> Information supplied
★ ★ ★ ★ ★

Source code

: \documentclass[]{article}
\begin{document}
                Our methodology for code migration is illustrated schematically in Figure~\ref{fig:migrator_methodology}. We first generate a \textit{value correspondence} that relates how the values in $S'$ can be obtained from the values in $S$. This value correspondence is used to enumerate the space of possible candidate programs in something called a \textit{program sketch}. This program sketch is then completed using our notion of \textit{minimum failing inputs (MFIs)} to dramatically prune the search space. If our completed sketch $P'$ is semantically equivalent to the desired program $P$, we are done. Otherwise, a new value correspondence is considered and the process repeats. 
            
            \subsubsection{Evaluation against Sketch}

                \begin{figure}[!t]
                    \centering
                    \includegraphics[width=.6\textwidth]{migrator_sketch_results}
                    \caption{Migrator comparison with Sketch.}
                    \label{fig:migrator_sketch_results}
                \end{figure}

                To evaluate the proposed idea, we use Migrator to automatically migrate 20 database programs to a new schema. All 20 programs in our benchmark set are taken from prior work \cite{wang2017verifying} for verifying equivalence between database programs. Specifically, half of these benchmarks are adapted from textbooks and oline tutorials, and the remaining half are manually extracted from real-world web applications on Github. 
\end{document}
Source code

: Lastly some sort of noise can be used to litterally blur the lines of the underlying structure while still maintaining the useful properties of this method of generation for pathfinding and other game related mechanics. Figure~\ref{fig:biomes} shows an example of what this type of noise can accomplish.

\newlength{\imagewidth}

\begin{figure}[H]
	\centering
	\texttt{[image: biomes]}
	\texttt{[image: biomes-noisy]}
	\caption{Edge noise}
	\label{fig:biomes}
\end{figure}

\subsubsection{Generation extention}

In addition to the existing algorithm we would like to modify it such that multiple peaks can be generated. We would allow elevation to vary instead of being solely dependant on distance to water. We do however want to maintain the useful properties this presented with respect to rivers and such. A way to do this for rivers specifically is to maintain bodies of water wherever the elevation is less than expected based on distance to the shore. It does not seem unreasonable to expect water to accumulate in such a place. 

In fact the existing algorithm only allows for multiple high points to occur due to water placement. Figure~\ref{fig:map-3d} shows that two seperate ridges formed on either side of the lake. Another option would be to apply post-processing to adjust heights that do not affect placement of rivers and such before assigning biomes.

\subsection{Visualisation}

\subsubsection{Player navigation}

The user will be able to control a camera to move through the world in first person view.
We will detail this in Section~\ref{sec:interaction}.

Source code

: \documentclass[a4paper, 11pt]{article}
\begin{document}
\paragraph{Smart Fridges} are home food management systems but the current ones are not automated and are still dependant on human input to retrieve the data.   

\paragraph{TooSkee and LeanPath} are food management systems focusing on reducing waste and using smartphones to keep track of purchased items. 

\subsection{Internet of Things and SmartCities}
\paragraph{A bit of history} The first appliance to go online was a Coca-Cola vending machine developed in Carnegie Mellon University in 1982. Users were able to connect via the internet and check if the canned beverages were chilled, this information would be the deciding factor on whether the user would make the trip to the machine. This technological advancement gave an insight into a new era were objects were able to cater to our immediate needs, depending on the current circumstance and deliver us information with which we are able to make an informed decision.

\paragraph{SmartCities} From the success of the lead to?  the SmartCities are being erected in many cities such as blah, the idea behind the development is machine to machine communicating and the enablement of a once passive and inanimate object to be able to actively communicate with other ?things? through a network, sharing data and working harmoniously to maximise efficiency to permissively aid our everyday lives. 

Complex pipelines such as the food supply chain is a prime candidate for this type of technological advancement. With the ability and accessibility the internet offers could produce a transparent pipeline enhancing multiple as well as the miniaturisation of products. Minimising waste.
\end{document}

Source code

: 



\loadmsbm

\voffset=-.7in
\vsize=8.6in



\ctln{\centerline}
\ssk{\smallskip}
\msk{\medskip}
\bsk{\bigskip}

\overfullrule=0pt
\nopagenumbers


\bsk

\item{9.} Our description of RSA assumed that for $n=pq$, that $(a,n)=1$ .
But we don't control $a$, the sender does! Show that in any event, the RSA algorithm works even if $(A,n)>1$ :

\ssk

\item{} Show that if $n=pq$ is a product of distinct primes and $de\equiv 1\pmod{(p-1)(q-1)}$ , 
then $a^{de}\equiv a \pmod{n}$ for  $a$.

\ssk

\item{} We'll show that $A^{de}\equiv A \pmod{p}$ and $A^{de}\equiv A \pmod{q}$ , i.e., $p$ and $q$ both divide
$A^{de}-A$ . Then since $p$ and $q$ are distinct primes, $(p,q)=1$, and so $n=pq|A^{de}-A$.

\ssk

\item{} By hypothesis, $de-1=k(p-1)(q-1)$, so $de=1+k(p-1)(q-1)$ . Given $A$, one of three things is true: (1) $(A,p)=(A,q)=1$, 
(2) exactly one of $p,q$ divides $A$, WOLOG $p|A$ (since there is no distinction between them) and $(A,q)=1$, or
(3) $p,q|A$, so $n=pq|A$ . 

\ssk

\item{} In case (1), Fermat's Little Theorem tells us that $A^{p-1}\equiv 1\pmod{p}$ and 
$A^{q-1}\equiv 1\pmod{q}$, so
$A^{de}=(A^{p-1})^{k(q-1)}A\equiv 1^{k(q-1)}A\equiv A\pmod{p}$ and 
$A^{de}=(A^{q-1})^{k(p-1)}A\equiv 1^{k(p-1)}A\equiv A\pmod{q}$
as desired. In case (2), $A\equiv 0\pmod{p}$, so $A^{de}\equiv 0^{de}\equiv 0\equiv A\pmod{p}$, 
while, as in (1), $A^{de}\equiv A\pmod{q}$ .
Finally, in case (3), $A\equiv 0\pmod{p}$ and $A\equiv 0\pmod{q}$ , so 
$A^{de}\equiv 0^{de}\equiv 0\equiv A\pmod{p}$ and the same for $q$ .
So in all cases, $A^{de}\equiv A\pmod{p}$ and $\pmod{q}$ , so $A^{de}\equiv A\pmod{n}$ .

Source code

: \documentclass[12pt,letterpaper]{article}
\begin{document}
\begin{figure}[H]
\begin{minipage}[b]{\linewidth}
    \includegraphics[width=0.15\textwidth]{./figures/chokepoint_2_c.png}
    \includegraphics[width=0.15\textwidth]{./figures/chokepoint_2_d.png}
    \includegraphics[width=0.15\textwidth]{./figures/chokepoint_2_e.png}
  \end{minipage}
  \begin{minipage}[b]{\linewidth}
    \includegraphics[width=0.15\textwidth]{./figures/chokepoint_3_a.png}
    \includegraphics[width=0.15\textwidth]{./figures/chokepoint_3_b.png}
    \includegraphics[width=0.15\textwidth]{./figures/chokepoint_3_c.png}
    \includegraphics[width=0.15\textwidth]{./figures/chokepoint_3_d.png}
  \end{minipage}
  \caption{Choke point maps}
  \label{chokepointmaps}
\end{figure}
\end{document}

★ ★ ★ ★ ★

The required output is the full set of entries, reproduced verbatim.

> Task result
Source code

: \documentclass[]{article}
\begin{document}
                Our methodology for code migration is illustrated schematically in Figure~\ref{fig:migrator_methodology}. We first generate a \textit{value correspondence} that relates how the values in $S'$ can be obtained from the values in $S$. This value correspondence is used to enumerate the space of possible candidate programs in something called a \textit{program sketch}. This program sketch is then completed using our notion of \textit{minimum failing inputs (MFIs)} to dramatically prune the search space. If our completed sketch $P'$ is semantically equivalent to the desired program $P$, we are done. Otherwise, a new value correspondence is considered and the process repeats. 
            
            \subsubsection{Evaluation against Sketch}

                \begin{figure}[!t]
                    \centering
                    \includegraphics[width=.6\textwidth]{migrator_sketch_results}
                    \caption{Migrator comparison with Sketch.}
                    \label{fig:migrator_sketch_results}
                \end{figure}

                To evaluate the proposed idea, we use Migrator to automatically migrate 20 database programs to a new schema. All 20 programs in our benchmark set are taken from prior work \cite{wang2017verifying} for verifying equivalence between database programs. Specifically, half of these benchmarks are adapted from textbooks and oline tutorials, and the remaining half are manually extracted from real-world web applications on Github. 
\end{document}
Source code

: Lastly some sort of noise can be used to litterally blur the lines of the underlying structure while still maintaining the useful properties of this method of generation for pathfinding and other game related mechanics. Figure~\ref{fig:biomes} shows an example of what this type of noise can accomplish.

\newlength{\imagewidth}

\begin{figure}[H]
	\centering
	\texttt{[image: biomes]}
	\texttt{[image: biomes-noisy]}
	\caption{Edge noise}
	\label{fig:biomes}
\end{figure}

\subsubsection{Generation extention}

In addition to the existing algorithm we would like to modify it such that multiple peaks can be generated. We would allow elevation to vary instead of being solely dependant on distance to water. We do however want to maintain the useful properties this presented with respect to rivers and such. A way to do this for rivers specifically is to maintain bodies of water wherever the elevation is less than expected based on distance to the shore. It does not seem unreasonable to expect water to accumulate in such a place. 

In fact the existing algorithm only allows for multiple high points to occur due to water placement. Figure~\ref{fig:map-3d} shows that two seperate ridges formed on either side of the lake. Another option would be to apply post-processing to adjust heights that do not affect placement of rivers and such before assigning biomes.

\subsection{Visualisation}

\subsubsection{Player navigation}

The user will be able to control a camera to move through the world in first person view.
We will detail this in Section~\ref{sec:interaction}.

Source code

: \documentclass[a4paper, 11pt]{article}
\begin{document}
\paragraph{Smart Fridges} are home food management systems but the current ones are not automated and are still dependant on human input to retrieve the data.   

\paragraph{TooSkee and LeanPath} are food management systems focusing on reducing waste and using smartphones to keep track of purchased items. 

\subsection{Internet of Things and SmartCities}
\paragraph{A bit of history} The first appliance to go online was a Coca-Cola vending machine developed in Carnegie Mellon University in 1982. Users were able to connect via the internet and check if the canned beverages were chilled, this information would be the deciding factor on whether the user would make the trip to the machine. This technological advancement gave an insight into a new era were objects were able to cater to our immediate needs, depending on the current circumstance and deliver us information with which we are able to make an informed decision.

\paragraph{SmartCities} From the success of the lead to?  the SmartCities are being erected in many cities such as blah, the idea behind the development is machine to machine communicating and the enablement of a once passive and inanimate object to be able to actively communicate with other ?things? through a network, sharing data and working harmoniously to maximise efficiency to permissively aid our everyday lives. 

Complex pipelines such as the food supply chain is a prime candidate for this type of technological advancement. With the ability and accessibility the internet offers could produce a transparent pipeline enhancing multiple as well as the miniaturisation of products. Minimising waste.
\end{document}

Source code

: 



\loadmsbm

\voffset=-.7in
\vsize=8.6in



\ctln{\centerline}
\ssk{\smallskip}
\msk{\medskip}
\bsk{\bigskip}

\overfullrule=0pt
\nopagenumbers


\bsk

\item{9.} Our description of RSA assumed that for $n=pq$, that $(a,n)=1$ .
But we don't control $a$, the sender does! Show that in any event, the RSA algorithm works even if $(A,n)>1$ :

\ssk

\item{} Show that if $n=pq$ is a product of distinct primes and $de\equiv 1\pmod{(p-1)(q-1)}$ , 
then $a^{de}\equiv a \pmod{n}$ for  $a$.

\ssk

\item{} We'll show that $A^{de}\equiv A \pmod{p}$ and $A^{de}\equiv A \pmod{q}$ , i.e., $p$ and $q$ both divide
$A^{de}-A$ . Then since $p$ and $q$ are distinct primes, $(p,q)=1$, and so $n=pq|A^{de}-A$.

\ssk

\item{} By hypothesis, $de-1=k(p-1)(q-1)$, so $de=1+k(p-1)(q-1)$ . Given $A$, one of three things is true: (1) $(A,p)=(A,q)=1$, 
(2) exactly one of $p,q$ divides $A$, WOLOG $p|A$ (since there is no distinction between them) and $(A,q)=1$, or
(3) $p,q|A$, so $n=pq|A$ . 

\ssk

\item{} In case (1), Fermat's Little Theorem tells us that $A^{p-1}\equiv 1\pmod{p}$ and 
$A^{q-1}\equiv 1\pmod{q}$, so
$A^{de}=(A^{p-1})^{k(q-1)}A\equiv 1^{k(q-1)}A\equiv A\pmod{p}$ and 
$A^{de}=(A^{q-1})^{k(p-1)}A\equiv 1^{k(p-1)}A\equiv A\pmod{q}$
as desired. In case (2), $A\equiv 0\pmod{p}$, so $A^{de}\equiv 0^{de}\equiv 0\equiv A\pmod{p}$, 
while, as in (1), $A^{de}\equiv A\pmod{q}$ .
Finally, in case (3), $A\equiv 0\pmod{p}$ and $A\equiv 0\pmod{q}$ , so 
$A^{de}\equiv 0^{de}\equiv 0\equiv A\pmod{p}$ and the same for $q$ .
So in all cases, $A^{de}\equiv A\pmod{p}$ and $\pmod{q}$ , so $A^{de}\equiv A\pmod{n}$ .

Source code

: \documentclass[12pt,letterpaper]{article}
\begin{document}
\begin{figure}[H]
\begin{minipage}[b]{\linewidth}
    \includegraphics[width=0.15\textwidth]{./figures/chokepoint_2_c.png}
    \includegraphics[width=0.15\textwidth]{./figures/chokepoint_2_d.png}
    \includegraphics[width=0.15\textwidth]{./figures/chokepoint_2_e.png}
  \end{minipage}
  \begin{minipage}[b]{\linewidth}
    \includegraphics[width=0.15\textwidth]{./figures/chokepoint_3_a.png}
    \includegraphics[width=0.15\textwidth]{./figures/chokepoint_3_b.png}
    \includegraphics[width=0.15\textwidth]{./figures/chokepoint_3_c.png}
    \includegraphics[width=0.15\textwidth]{./figures/chokepoint_3_d.png}
  \end{minipage}
  \caption{Choke point maps}
  \label{chokepointmaps}
\end{figure}
\end{document}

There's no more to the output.